Those doing class analysis outside a socialist framework have no trouble describing the situation Beautiful World, Where Are You dramatizes. Christopher Lasch was writing about class war between the new professional and managerial elites” and the working class, as well as with a shrinking middle class, back in the 1990s. More recently, self-styled democratic nationalist” Michael Lind identifies the class antagonism between the managerial overclass” and the working class in The New Class War: Saving Democracy from the Managerial Elite. Historical social scientist Peter Turchin has spent at least a decade modeling how elite overproduction” is creating societal discord and intraclass conflict among those vying for limited spaces in the overclass.

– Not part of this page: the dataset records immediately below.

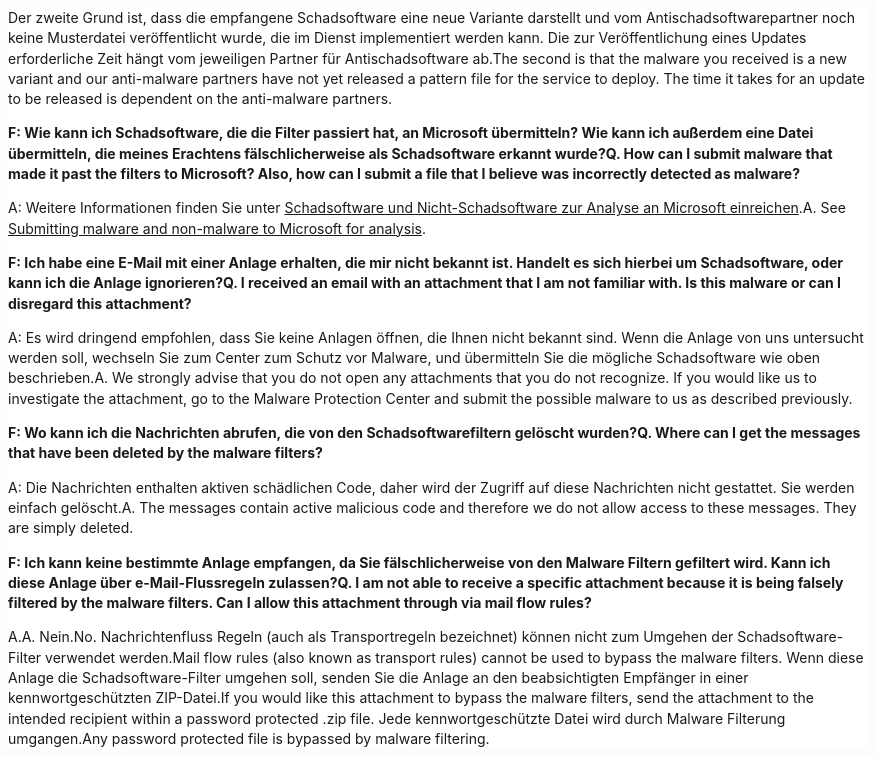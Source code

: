 <span data-ttu-id="ef4d7-p117">Der zweite Grund ist, dass die empfangene Schadsoftware eine neue Variante darstellt und vom Antischadsoftwarepartner noch keine Musterdatei veröffentlicht wurde, die im Dienst implementiert werden kann. Die zur Veröffentlichung eines Updates erforderliche Zeit hängt vom jeweiligen Partner für Antischadsoftware ab.</span><span class="sxs-lookup"><span data-stu-id="ef4d7-p117">The second is that the malware you received is a new variant and our anti-malware partners have not yet released a pattern file for the service to deploy. The time it takes for an update to be released is dependent on the anti-malware partners.</span></span>
  
 <span data-ttu-id="ef4d7-161">**F: Wie kann ich Schadsoftware, die die Filter passiert hat, an Microsoft übermitteln? Wie kann ich außerdem eine Datei übermitteln, die meines Erachtens fälschlicherweise als Schadsoftware erkannt wurde?**</span><span class="sxs-lookup"><span data-stu-id="ef4d7-161">**Q. How can I submit malware that made it past the filters to Microsoft? Also, how can I submit a file that I believe was incorrectly detected as malware?**</span></span>
  
<span data-ttu-id="ef4d7-p118">A: Weitere Informationen finden Sie unter [Schadsoftware und Nicht-Schadsoftware zur Analyse an Microsoft einreichen](submitting-malware-and-non-malware-to-microsoft-for-analysis.md).</span><span class="sxs-lookup"><span data-stu-id="ef4d7-p118">A. See [Submitting malware and non-malware to Microsoft for analysis](submitting-malware-and-non-malware-to-microsoft-for-analysis.md).</span></span>
  
 <span data-ttu-id="ef4d7-164">**F: Ich habe eine E-Mail mit einer Anlage erhalten, die mir nicht bekannt ist. Handelt es sich hierbei um Schadsoftware, oder kann ich die Anlage ignorieren?**</span><span class="sxs-lookup"><span data-stu-id="ef4d7-164">**Q. I received an email with an attachment that I am not familiar with. Is this malware or can I disregard this attachment?**</span></span>
  
<span data-ttu-id="ef4d7-p119">A: Es wird dringend empfohlen, dass Sie keine Anlagen öffnen, die Ihnen nicht bekannt sind. Wenn die Anlage von uns untersucht werden soll, wechseln Sie zum Center zum Schutz vor Malware, und übermitteln Sie die mögliche Schadsoftware wie oben beschrieben.</span><span class="sxs-lookup"><span data-stu-id="ef4d7-p119">A. We strongly advise that you do not open any attachments that you do not recognize. If you would like us to investigate the attachment, go to the Malware Protection Center and submit the possible malware to us as described previously.</span></span>
  
 <span data-ttu-id="ef4d7-168">**F: Wo kann ich die Nachrichten abrufen, die von den Schadsoftwarefiltern gelöscht wurden?**</span><span class="sxs-lookup"><span data-stu-id="ef4d7-168">**Q. Where can I get the messages that have been deleted by the malware filters?**</span></span>
  
<span data-ttu-id="ef4d7-p120">A: Die Nachrichten enthalten aktiven schädlichen Code, daher wird der Zugriff auf diese Nachrichten nicht gestattet. Sie werden einfach gelöscht.</span><span class="sxs-lookup"><span data-stu-id="ef4d7-p120">A. The messages contain active malicious code and therefore we do not allow access to these messages. They are simply deleted.</span></span>
  
 <span data-ttu-id="ef4d7-172">**F: Ich kann keine bestimmte Anlage empfangen, da Sie fälschlicherweise von den Malware Filtern gefiltert wird. Kann ich diese Anlage über e-Mail-Flussregeln zulassen?**</span><span class="sxs-lookup"><span data-stu-id="ef4d7-172">**Q. I am not able to receive a specific attachment because it is being falsely filtered by the malware filters. Can I allow this attachment through via mail flow rules?**</span></span>
  
<span data-ttu-id="ef4d7-173">A.</span><span class="sxs-lookup"><span data-stu-id="ef4d7-173">A.</span></span> <span data-ttu-id="ef4d7-174">Nein.</span><span class="sxs-lookup"><span data-stu-id="ef4d7-174">No.</span></span> <span data-ttu-id="ef4d7-175">Nachrichtenfluss Regeln (auch als Transportregeln bezeichnet) können nicht zum Umgehen der Schadsoftware-Filter verwendet werden.</span><span class="sxs-lookup"><span data-stu-id="ef4d7-175">Mail flow rules (also known as transport rules) cannot be used to bypass the malware filters.</span></span> <span data-ttu-id="ef4d7-176">Wenn diese Anlage die Schadsoftware-Filter umgehen soll, senden Sie die Anlage an den beabsichtigten Empfänger in einer kennwortgeschützten ZIP-Datei.</span><span class="sxs-lookup"><span data-stu-id="ef4d7-176">If you would like this attachment to bypass the malware filters, send the attachment to the intended recipient within a password protected .zip file.</span></span> <span data-ttu-id="ef4d7-177">Jede kennwortgeschützte Datei wird durch Malware Filterung umgangen.</span><span class="sxs-lookup"><span data-stu-id="ef4d7-177">Any password protected file is bypassed by malware filtering.</span></span>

Even moderate conservative commentator David Brooks wrote in The Atlantic about how the bobos — or X people, or the creative class, or whatever you want to call them — have coalesced into an insular, intermarrying Brahmin elite that dominates culture, media, education, and tech.”

If you’re wondering why David Brooks is doing sharper class analysis than the Left, consider it costs those outside the Left nothing to acknowledge an antagonistic class position between the professional-managerial class and the working class.

Downwardly mobile professionals, often drowning in student loan debt, are terrified of falling out of the elite.

Waging war against liberal elites” dovetails nicely with a conservative agenda or neoliberal project. Affluent liberals can acknowledge their privilege without jeopardizing their meritocratic, technocratic worldview, or their sense of virtue, so long as they adopt the contemporary noblesse oblige of a benevolent and caring overclass. But, for a socialist movement whose ranks draw overwhelmingly from the professional-managerial class and the downwardly mobile, middle-class failsons aching to join them, acknowledging antagonism between its existing membership and the rest of the working class calls the entire political project into question.

The greater contradiction and existential risk to class politics is a refusal to engage in honest class analysis. Pretending all workers are the same obscures (rather than clarifies) class realities. Tell a Felix he is no different from an Alice or an Eileen and he is likely to laugh, perhaps on the way to pull the lever for Brexit or Trump.

In an email to Alice, Eileen laments the rise of incoherent and impotent identity politics but cannot articulate a feasible alternative. She posits, if a serious left political project is still possible, maybe it won’t involve people like us — in fact I think it almost certainly won’t.”

Whether Eileen is right has less to do with whether she aligns with the working class than how far she is thrust down into it.

This essay originally appeared in September at The Hedgehog Review (produced by the University of Virginia), reprinted here with permission.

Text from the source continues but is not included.